Servir




25 de Agosto.- Querida Ainara: vivimos en un mundo por el que pasamos sin dejar apenas huellas. La cultura occidental, que se sostiene sobre el ansia de acumulación de bienes materiales, sobre la falsa seguridad que en nosotros produce la posesión de cosas, ha extendido también la noción de que lo que nos rodea ha de ser rápidamente amortizable. La ropa se hace para que dure una temporada; las casas, para que tengan una vida útil de cuatro o cinco décadas; la gente se casa pensando que algún día se divorciará y los amigos se tratan con el convencimiento de que, el que una amistad dure toda una vida es algo que rompe las leyes de la física newtoniana.


Esta ligereza de equipaje resulta sin embargo, a la larga, enormemente tranquilizadora. Porque permite tomar decisiones sin la esclavitud que supone tener que conservar un patrimonio personal o sentimental. En otras palabras: permite la rebeldía.
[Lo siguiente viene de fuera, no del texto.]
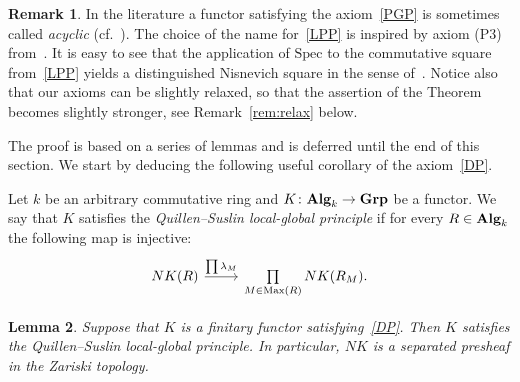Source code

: \documentclass[oneside, 11pt]{amsart} \pdfoutput=1
\newcommand{\Max}{\mathrm{Max}}
\numberwithin{equation}{section}
\newtheorem{lemma}{Lemma} \numberwithin{lemma}{section}
\theoremstyle{definition}
\newtheorem{rem}[lemma]{Remark}
\newcommand{\catname}[1]{{\normalfont\textbf{#1}}} %
\begin{document}
\begin{rem}
 In the literature a functor satisfying the axiom~\ref{PGP} is sometimes called {\it acyclic} (cf.~\cite[Definition~III.4.1.1]{Kbook}).
The choice of the name for~\eqref{LPP} is inspired by axiom (P3) from~\cite[Proposition~3.3.4]{AHW18}. It is easy to see that the application of $\mathrm{Spec}$ to the commutative square from~\ref{LPP} yields a distinguished Nisnevich square in the sense of~\cite[Definition~3.1.3]{MV99}. Notice also that our axioms can be slightly relaxed, so that the assertion of the Theorem becomes slightly stronger, see Remark~\ref{rem:relax} below.
\end{rem}

The proof is based on a series of lemmas and is deferred until the end of this section. We start by deducing the following useful corollary of the axiom~\ref{DP}. 

Let $k$ be an arbitrary commutative ring and $K\colon \catname{Alg}_k \to \catname{Grp}$ be a functor.
We say that $K$ satisfies the {\it Quillen--Suslin local-global principle} if for every $R\in \catname{Alg}_k$ the following map is injective:
\begin{equation} \label{QS-def} \begin{tikzcd} NK(R) \ar{r}{\prod \lambda_M} & \prod\limits_{M \in \Max(R)} NK(R_M). \end{tikzcd} \end{equation}
\begin{lemma}\label{LGP}
Suppose that $K$ is a finitary functor satisfying~\ref{DP}. Then $K$ satisfies the Quillen--Suslin local-global principle. In particular, $NK$ is a separated presheaf in the Zariski topology.
\end{lemma}
\end{document}
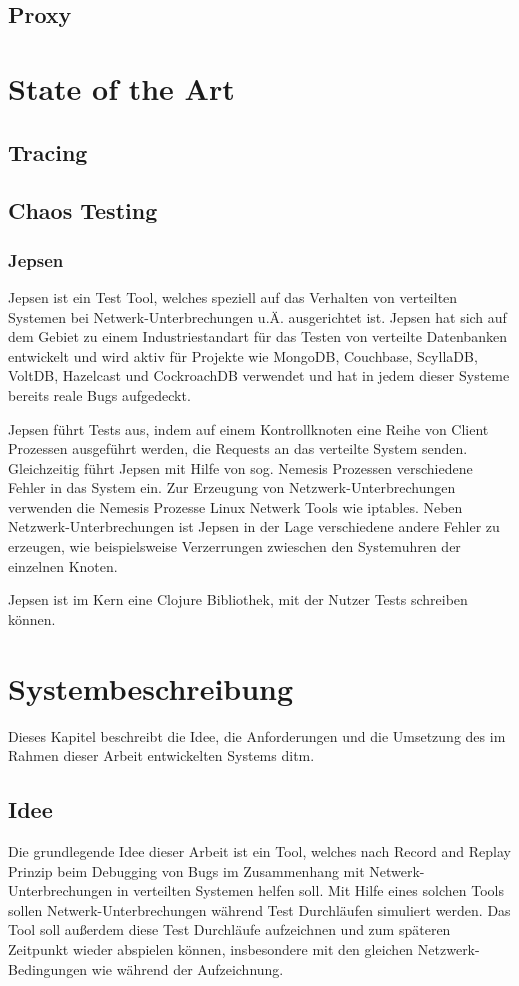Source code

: \documentclass[a4paper]{report}
\begin{document}
\section{Proxy}

\chapter{State of the Art}
\cite{debugging_distributed_systems_2016}
\section{Tracing}
\section{Chaos Testing}
\cite{why_is_random_testing_effective}
\subsection{Jepsen}
\cite{abstracting_the_geniuses}

Jepsen ist ein Test Tool, welches speziell auf das Verhalten von verteilten Systemen bei Netwerk-Unterbrechungen u.Ä. ausgerichtet ist.
Jepsen hat sich auf dem Gebiet zu einem Industriestandart für das Testen von verteilte Datenbanken entwickelt und wird aktiv für Projekte wie
MongoDB, Couchbase, ScyllaDB, VoltDB, Hazelcast und CockroachDB verwendet und hat in jedem dieser Systeme bereits reale Bugs aufgedeckt.

Jepsen führt Tests aus, indem auf einem Kontrollknoten eine Reihe von Client Prozessen ausgeführt werden, die Requests an das verteilte System
senden. Gleichzeitig führt Jepsen mit Hilfe von sog. Nemesis Prozessen verschiedene Fehler in das System ein. Zur Erzeugung von
Netzwerk-Unterbrechungen verwenden die Nemesis Prozesse Linux Netwerk Tools wie iptables. Neben Netzwerk-Unterbrechungen ist Jepsen in
der Lage verschiedene andere Fehler zu erzeugen, wie beispielsweise Verzerrungen zwieschen den Systemuhren der einzelnen Knoten.

Jepsen ist im Kern eine Clojure Bibliothek, mit der Nutzer Tests schreiben können.


\chapter{Systembeschreibung}
Dieses Kapitel beschreibt die Idee, die Anforderungen und die Umsetzung des im Rahmen dieser Arbeit entwickelten Systems ditm.
\section{Idee}
Die grundlegende Idee dieser Arbeit ist ein Tool, welches nach Record and Replay Prinzip beim Debugging von Bugs im Zusammenhang
mit Netwerk-Unterbrechungen in verteilten Systemen helfen soll. Mit Hilfe eines solchen Tools sollen Netwerk-Unterbrechungen
während Test Durchläufen simuliert werden. Das Tool soll außerdem diese Test Durchläufe aufzeichnen und zum späteren Zeitpunkt
wieder abspielen können, insbesondere mit den gleichen Netzwerk-Bedingungen wie während der Aufzeichnung.
\end{document}
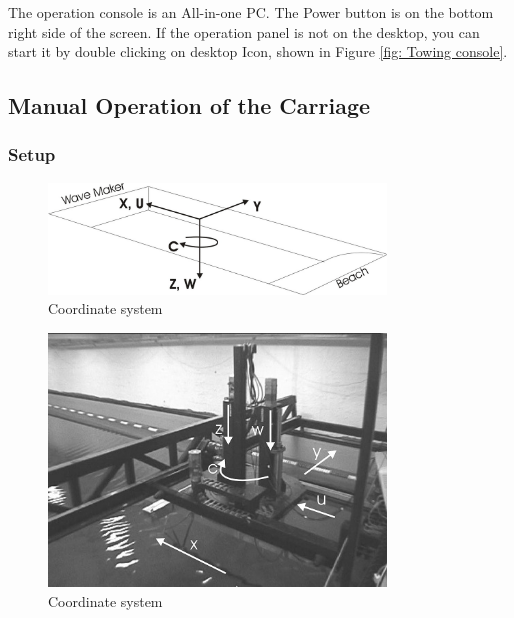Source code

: \documentclass[a4paper,english]{report}
\begin{document}
The operation console is an All-in-one PC. The Power button is on the bottom right side of the screen. If the operation panel is not on the desktop, you can start it by double clicking on desktop Icon, shown in Figure \ref{fig: Towing console}.

\subsection{Manual Operation of the Carriage}
\subsubsection*{Setup}
\begin{figure}[htb!]
	\centering \includegraphics[width=0.8\textwidth]{fig/towing_coordinate_sketch}
	\caption{Coordinate system}
	\label{fig: Towing carriage-1}
\end{figure}

\begin{figure}[htb!]
	\centering \includegraphics[width=0.8\textwidth]{fig/towing_coordinate_photo}
	\caption{Coordinate system}
\end{figure}
\end{document}
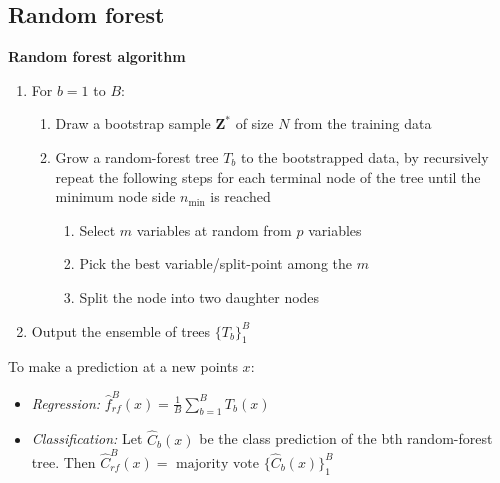 \documentclass[a4, english]{article}
\begin{document}
\newpage

\subsection{Random forest}
\begin{framed}
\begin{center}  
  \textbf{Random forest algorithm}
\end{center}
\begin{enumerate}
  \item For $b = 1$ to $B$:
  \begin{enumerate}
    \item Draw a bootstrap sample $\pmb Z^*$ of size $N$ from the training data
    \item Grow a random-forest tree $T_b$ to the bootstrapped data, by recursively repeat the following steps for each terminal node of the tree until the minimum node side $n_\text{min}$ is reached  
    \begin{enumerate}
      \item Select $m$ variables at random from $p$ variables 
      \item Pick the best variable/split-point among the $m$
      \item Split the node into two daughter nodes
    \end{enumerate}    
  \end{enumerate} 
  \item Output the ensemble of trees $\{T_b\}_1^B$ 
\end{enumerate} 
To make a prediction at a new points $x$:
\begin{itemize}
  \item \textit{Regression:} $\hat f_{rf}^B(x)= \frac1B \sum_{b=1}^BT_b(x)$
  \item \textit{Classification:} Let $\hat C_b(x)$ be the class prediction of the bth random-forest tree. Then $\hat C_{rf}^B(x) = \text{ majority vote } \{\hat C_b(x)\}_1^B$ 
\end{itemize}
\end{framed}
\end{document}
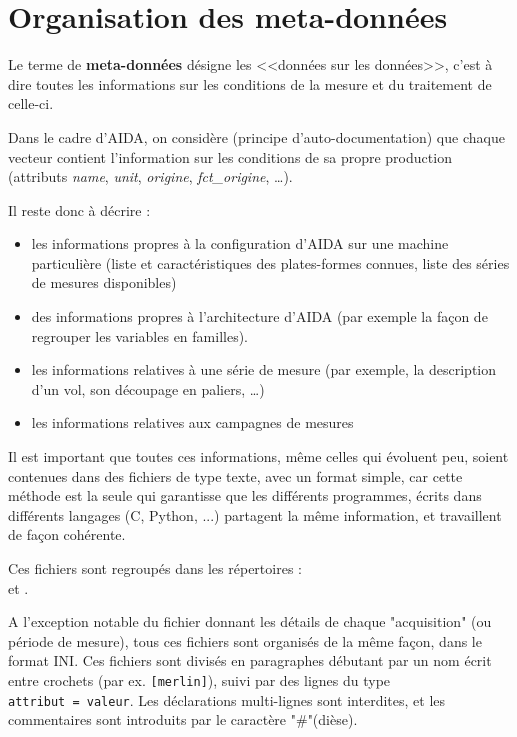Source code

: 
\part{Organisation des meta-données}
\label{part:meta}
   Le terme de \textbf{meta-données} désigne les 
<<données sur les données>>, c'est à dire toutes
les informations sur les conditions de la mesure
et du traitement de celle-ci.

   Dans le cadre d'AIDA, on considère (principe d'auto-documentation)
que chaque vecteur contient l'information sur les 
conditions de sa propre production (attributs \textit{name},
\textit{unit}, \textit{origine},
\textit{fct\_origine}, \ldots). 

   Il reste donc à décrire : 
\begin{itemize}
  \item les informations propres à la configuration d'AIDA sur une machine
      particulière (liste et caractéristiques des plates-formes connues,
      liste des séries de mesures disponibles)
  \item des informations propres à l'architecture d'AIDA (par exemple
   la façon de regrouper les variables en familles).
  \item les informations relatives à une série de mesure (par exemple, 
      la description d'un vol, son découpage en paliers, \ldots) 
  \item les informations relatives aux campagnes de mesures
\end{itemize}

Il est important que toutes ces informations, même
celles qui évoluent peu, soient contenues dans des fichiers de
type texte, avec un format simple, car cette méthode est la
seule qui garantisse que les différents programmes, écrits dans
différents langages (C, Python, ...) partagent la même
information, et travaillent de façon cohérente.

Ces fichiers sont regroupés dans les répertoires : \\
\-\hspace{1cm}  et . 

A l'exception notable du fichier donnant les détails
de chaque "acquisition" (ou période de mesure), tous
ces fichiers sont organisés de la même façon,
dans le format INI. Ces fichiers sont divisés en paragraphes débutant par un
nom écrit entre
crochets (par ex. \texttt{[merlin]}), suivi par des
lignes du type \texttt{attribut~=~valeur}. Les 
déclarations multi-lignes sont interdites, et les 
commentaires sont introduits par le caractère "\#"(dièse).

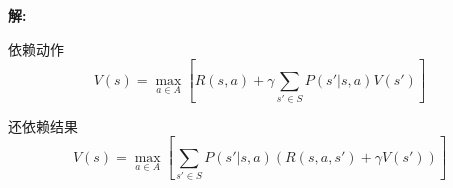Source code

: \documentclass[8pt]{article}
\begin{document}
\begin{enumerate}[(a)]
\textbf{\large 解:}

依赖动作
\[
V(s) = \max_{a \in A} \left[ R(s, a) + \gamma \sum_{s' \in S} P(s' | s, a) V(s') \right]
\]

还依赖结果
\[ V(s) = \max_{a \in A} \left[ \sum_{s' \in S} P(s' | s, a) \left( R(s, a, s') + \gamma V(s') \right) \right] \]

\vspace{3em}



\end{enumerate}
\end{document}
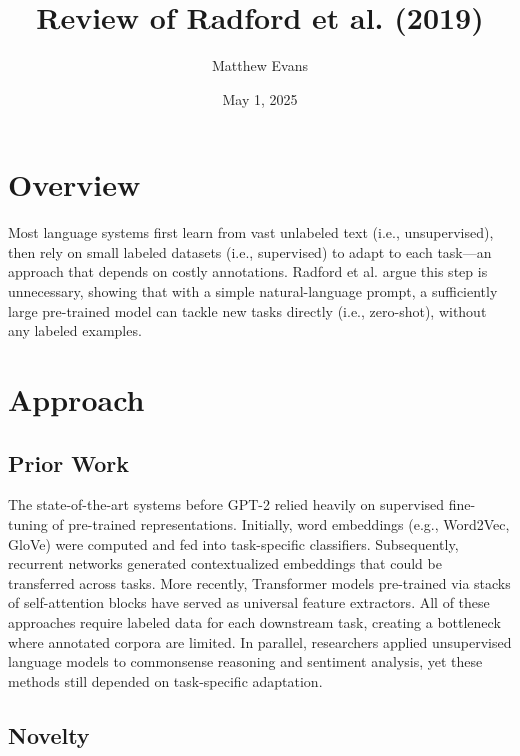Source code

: \documentclass[10pt]{article}
\title{
    Review of Radford et al. (2019) \\
}
\author{Matthew Evans}
\date{May 1, 2025}
\begin{document}
\maketitle

\section*{Overview}
Most language systems first learn from vast unlabeled text (i.e., unsupervised), then rely on small labeled datasets (i.e., supervised) to adapt to each task—an approach that depends on costly annotations. Radford et al.\cite{radford2019language} argue this step is unnecessary, showing that with a simple natural-language prompt, a sufficiently large pre-trained model can tackle new tasks directly (i.e., zero-shot), without any labeled examples.

\section*{Approach}
\subsection*{Prior Work}
The state-of-the-art systems before GPT-2 relied heavily on supervised fine-tuning of pre-trained representations. Initially, word embeddings (e.g., Word2Vec, GloVe) were computed and fed into task-specific classifiers. Subsequently, recurrent networks generated contextualized embeddings that could be transferred across tasks. More recently, Transformer models pre-trained via stacks of self-attention blocks have served as universal feature extractors. All of these approaches require labeled data for each downstream task, creating a bottleneck where annotated corpora are limited. In parallel, researchers applied unsupervised language models to commonsense reasoning and sentiment analysis, yet these methods still depended on task-specific adaptation.

\subsection*{Novelty}
\end{document}
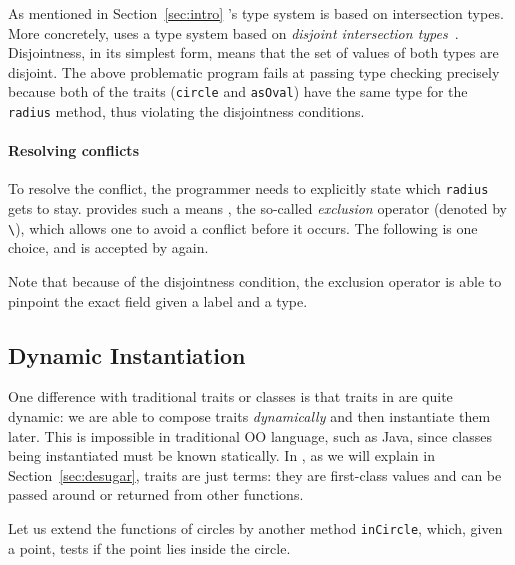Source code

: \noindent As mentioned in Section~\ref{sec:intro} \name's type system is based
on intersection types. More concretely, \name uses a type system based
on \emph{disjoint intersection types}~\cite{oliveira2016disjoint}. Disjointness, in its simplest
form, means that the set of values of both types are disjoint. The above
problematic program fails at passing type checking precisely because both of the
traits (\lstinline{circle} and \lstinline{asOval}) have the same type for the
\lstinline{radius} method, thus violating the disjointness conditions.

\paragraph{Resolving conflicts}
To resolve the conflict, the programmer needs to explicitly state which
\lstinline{radius} gets to stay. \name provides such a means , the so-called
\textit{exclusion} operator (denoted by \lstinline{\}), which allows one to
avoid a conflict before it occurs. The following is one choice, and is accepted
by \name again.

\noindent Note that because of the disjointness condition, the exclusion
operator is able to pinpoint the exact field given a label and a type.

 

\subsection{Dynamic Instantiation}

One difference with traditional traits or classes is that traits in \name are
quite dynamic: we are able to compose traits \textit{dynamically} and then
instantiate them later. This is impossible in traditional OO language, such as
Java, since classes being instantiated must be known statically. In \name, as we
will explain in Section~\ref{sec:desugar}, traits are just terms: they are
first-class values and can be passed around or returned from other functions.

Let us extend the functions of circles by another method \lstinline{inCircle},
which, given a point, tests if the point lies inside the circle.

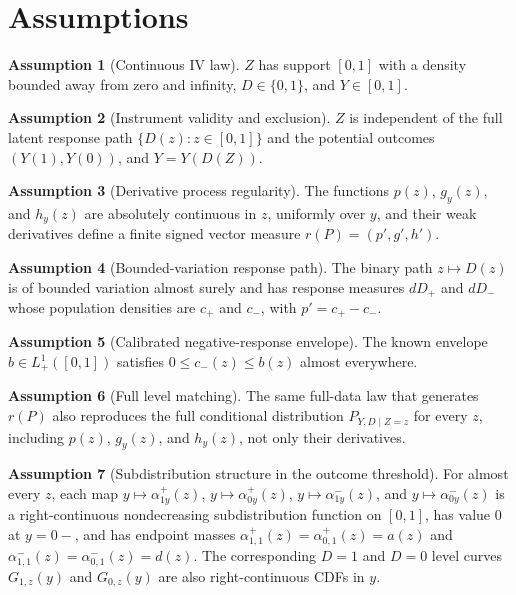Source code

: \documentclass[11pt]{article}
\theoremstyle{definition}
\newtheorem{assumption}{Assumption}
\theoremstyle{plain}
\theoremstyle{remark}
\begin{document}
\section{Assumptions}
\begin{assumption}[Continuous IV law]\label{ass:law}
\(Z\) has support \([0,1]\) with a density bounded away from zero and infinity, \(D\in\{0,1\}\), and \(Y\in[0,1]\).
\end{assumption}

\begin{assumption}[Instrument validity and exclusion]\label{ass:iv}
\(Z\) is independent of the full latent response path \(\{D(z):z\in[0,1]\}\) and the potential outcomes \((Y(1),Y(0))\), and \(Y=Y(D(Z))\).
\end{assumption}

\begin{assumption}[Derivative process regularity]\label{ass:regular}
The functions \(p(z)\), \(g_y(z)\), and \(h_y(z)\) are absolutely continuous in \(z\), uniformly over \(y\), and their weak derivatives define a finite signed vector measure \(r(P)=(p',g',h')\).
\end{assumption}

\begin{assumption}[Bounded-variation response path]\label{ass:bv}
The binary path \(z\mapsto D(z)\) is of bounded variation almost surely and has response measures \(dD_+\) and \(dD_-\) whose population densities are \(c_+\) and \(c_-\), with \(p'=c_+-c_-\).
\end{assumption}

\begin{assumption}[Calibrated negative-response envelope]\label{ass:envelope}
The known envelope \(b\in L^1_+([0,1])\) satisfies \(0\le c_-(z)\le b(z)\) almost everywhere.
\end{assumption}

\begin{assumption}[Full level matching]\label{ass:levels}
The same full-data law that generates \(r(P)\) also reproduces the full conditional distribution \(P_{Y,D\mid Z=z}\) for every \(z\), including \(p(z)\), \(g_y(z)\), and \(h_y(z)\), not only their derivatives.
\end{assumption}

\begin{assumption}[Subdistribution structure in the outcome threshold]\label{ass:subcdf}
For almost every \(z\), each map \(y\mapsto \alpha^+_{1y}(z)\), \(y\mapsto \alpha^+_{0y}(z)\), \(y\mapsto \alpha^-_{1y}(z)\), and \(y\mapsto \alpha^-_{0y}(z)\) is a right-continuous nondecreasing subdistribution function on \([0,1]\), has value \(0\) at \(y=0-\), and has endpoint masses \(\alpha^+_{1,1}(z)=\alpha^+_{0,1}(z)=a(z)\) and \(\alpha^-_{1,1}(z)=\alpha^-_{0,1}(z)=d(z)\).  The corresponding \(D=1\) and \(D=0\) level curves \(G_{1,z}(y)\) and \(G_{0,z}(y)\) are also right-continuous CDFs in \(y\).
\end{assumption}
\end{document}
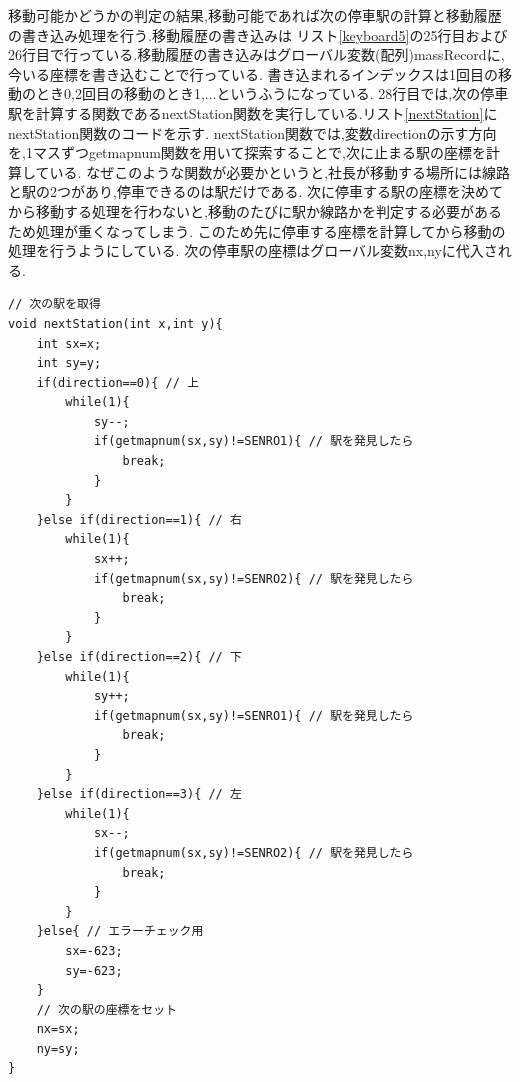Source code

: \documentclass[a4j]{jarticle}
\begin{document}
    移動可能かどうかの判定の結果,移動可能であれば次の停車駅の計算と移動履歴の書き込み処理を行う.移動履歴の書き込みは
    リスト\ref{keyboard5}の25行目および26行目で行っている.移動履歴の書き込みはグローバル変数(配列)massRecordに,
    今いる座標を書き込むことで行っている. 書き込まれるインデックスは1回目の移動のとき0,2回目の移動のとき1,$\dots$というふうになっている.
    28行目では,次の停車駅を計算する関数であるnextStation関数を実行している.リスト\ref{nextStation}にnextStation関数のコードを示す.
    nextStation関数では,変数directionの示す方向を,1マスずつgetmapnum関数を用いて探索することで,次に止まる駅の座標を計算している.
    なぜこのような関数が必要かというと,社長が移動する場所には線路と駅の2つがあり,停車できるのは駅だけである.
    次に停車する駅の座標を決めてから移動する処理を行わないと,移動のたびに駅か線路かを判定する必要があるため処理が重くなってしまう.
    このため先に停車する座標を計算してから移動の処理を行うようにしている. 次の停車駅の座標はグローバル変数nx,nyに代入される.
    \begin{lstlisting}[basicstyle=\ttfamily\footnotesize, frame=single,label=nextStation,caption=nextStation関数]
// 次の駅を取得
void nextStation(int x,int y){
    int sx=x;
    int sy=y;
    if(direction==0){ // 上
        while(1){
            sy--;
            if(getmapnum(sx,sy)!=SENRO1){ // 駅を発見したら
                break;
            }
        }
    }else if(direction==1){ // 右
        while(1){
            sx++;
            if(getmapnum(sx,sy)!=SENRO2){ // 駅を発見したら
                break;
            }
        }
    }else if(direction==2){ // 下
        while(1){
            sy++;
            if(getmapnum(sx,sy)!=SENRO1){ // 駅を発見したら
                break;
            }
        }
    }else if(direction==3){ // 左
        while(1){
            sx--;
            if(getmapnum(sx,sy)!=SENRO2){ // 駅を発見したら
                break;
            }
        }
    }else{ // エラーチェック用
        sx=-623;
        sy=-623;
    }
    // 次の駅の座標をセット
    nx=sx;
    ny=sy;
}
    \end{lstlisting}  
\end{document}
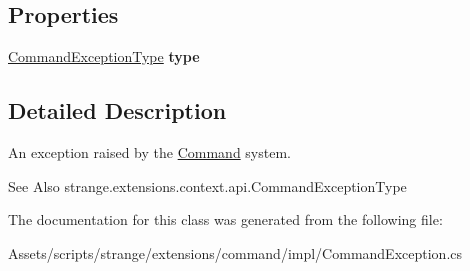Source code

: \subsection*{Properties}
\begin{DoxyCompactItemize}
\item 
\hypertarget{classstrange_1_1extensions_1_1command_1_1impl_1_1_command_exception_a747aab5606e9b9be1e14da8d167c9c83}{\hyperlink{namespacestrange_1_1extensions_1_1command_1_1api_a27c9226cc8d55624f3294319d48879e3}{Command\-Exception\-Type} {\bfseries type}}\label{classstrange_1_1extensions_1_1command_1_1impl_1_1_command_exception_a747aab5606e9b9be1e14da8d167c9c83}

\end{DoxyCompactItemize}


\subsection{Detailed Description}
An exception raised by the \hyperlink{classstrange_1_1extensions_1_1command_1_1impl_1_1_command}{Command} system. 

\begin{DoxySeeAlso}{See Also}
strange.\-extensions.\-context.\-api.\-Command\-Exception\-Type 
\end{DoxySeeAlso}


The documentation for this class was generated from the following file\-:\begin{DoxyCompactItemize}
\item 
Assets/scripts/strange/extensions/command/impl/Command\-Exception.\-cs\end{DoxyCompactItemize}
Los pobres, también es cierto, podemos tomarnos libertades a la hora de ser rebeldes. Sin embargo, a lo largo de los años, Ainara, yo he ido perfeccionando unas cuantas disidencias, la principal de las cuales quisiera contarte hoy.

Vivimos en un mundo en el que todo tiene un valor asignado. Las relaciones humanas están basadas en modelos de intercambio. Por eso, una de las grandes rebeldías que puede uno permitirse es salirse de esa red y hacer cosas solo por el simple placer de hacerlas. Regalar el tiempo de uno a quien lo necesite con la tranquilidad de quien no espera nada a cambio.

Creo, Ainara, que sin duda esto es un rasgo de nuestra familia. Pensando sobre lo que te diría en esta carta, como siempre hago antes de escribirlas, me he dado cuenta de que en nuestra familia hacemos muchísimas cosas de manera completamente altruista. O, mejor dicho, gratis.

Me explico.

Durante muchos años trabajé como voluntario con niños y, siempre que en mi presencia alguien decía que yo era muy buena persona por hacerlo, nunca desperdicié la oportunidad de corregir a mi interlocutor. Con una sonrisa que quería quitarle algo de hierro al reproche, le explicaba que, en realidad, hacía aquel trabajo por puro egoísmo. Dado lo mucho que recibía y lo muchísimo que aprendía, lo poco que yo daba (mi tiempo) a medio plazo, resultaba una ganga.

Desde entonces, o sea, desde muy joven, he intentado siempre hacer algo, al menos una vez a la semana, que no fuera encaminado a mi propio placer y que no me reportase ningún beneficio material. Sólo por el placer que se siente al desprenderse de un lastre innecesario.

No hace falta mucho, Ainara, y los beneficios son inmediatos. El primero y más principal el quitarle imporancia al dinero, a lo que se puede poseer; el segundo también resulta indudable:trabajando por los otros, se mejora nuestro ecosistema emocional.

Creo firmemente, Ainara, que los seres humanos debemos ser serviciales. De hecho, servir me parece uno de los verbos más bonitos del idioma. Y, en este mundo que se agota, que se ahoga, en el que las personas corretean a oscuras como ratones encerrados en una caja, servir a los demás por la alegría de servirles y de sentirse útil es uno de los lujos que están al alcance de todo el mundo, porque dan sentido a la propia existencia. La hacen un poco menos perecedera.

Besos de tu tío.

1 comentario:

Unknown dijo...

Ainara tiene mucha suerte de recibir estas cartas, y nosotros de poder leerlas también.